(Given data)

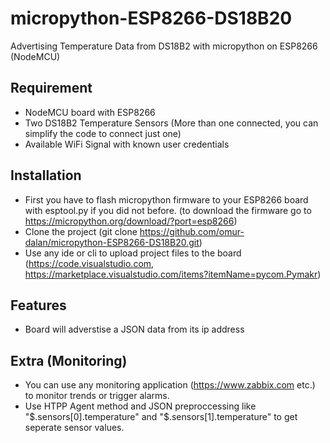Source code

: # micropython-ESP8266-DS18B20
Advertising Temperature Data from DS18B2 with micropython on ESP8266 (NodeMCU)

## Requirement

* NodeMCU board with ESP8266
* Two DS18B2 Temperature Sensors (More than one connected, you can simplify the code to connect just one)
* Available WiFi Signal with known user credentials

## Installation

* First you have to flash micropython firmware to your ESP8266 board with esptool.py if you did not before. (to download the firmware go to https://micropython.org/download/?port=esp8266)
* Clone the project (git clone https://github.com/omur-dalan/micropython-ESP8266-DS18B20.git)
* Use any ide or cli to upload project files to the board (https://code.visualstudio.com, https://marketplace.visualstudio.com/items?itemName=pycom.Pymakr)

## Features

* Board will adverstise a JSON data from its ip address

## Extra (Monitoring)

* You can use any monitoring application (https://www.zabbix.com etc.) to monitor trends or trigger alarms.
* Use HTPP Agent method and JSON preproccessing like "$.sensors[0].temperature" and "$.sensors[1].temperature" to get seperate sensor values.

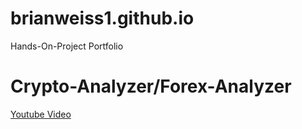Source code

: # brianweiss1.github.io
Hands-On-Project Portfolio 

# Crypto-Analyzer/Forex-Analyzer

[Youtube Video](https://www.youtube.com/watch?v=o5g-lUuFgpg)


# 
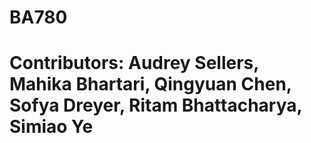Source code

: # BA780
# Contributors: Audrey Sellers, Mahika Bhartari, Qingyuan Chen, Sofya Dreyer, Ritam Bhattacharya, Simiao Ye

(End Given data)

● **Instructions to follow**: After dropping the pictures, reproduce exactly the lines from the first line of the entries through the line containing "## Features", both included.

● **Worked solution**:
Source code

: # micropython-ESP8266-DS18B20
Advertising Temperature Data from DS18B2 with micropython on ESP8266 (NodeMCU)

## Requirement

* NodeMCU board with ESP8266
* Two DS18B2 Temperature Sensors (More than one connected, you can simplify the code to connect just one)
* Available WiFi Signal with known user credentials

## Installation

* First you have to flash micropython firmware to your ESP8266 board with esptool.py if you did not before. (to download the firmware go to https://micropython.org/download/?port=esp8266)
* Clone the project (git clone https://github.com/omur-dalan/micropython-ESP8266-DS18B20.git)
* Use any ide or cli to upload project files to the board (https://code.visualstudio.com, https://marketplace.visualstudio.com/items?itemName=pycom.Pymakr)

## Features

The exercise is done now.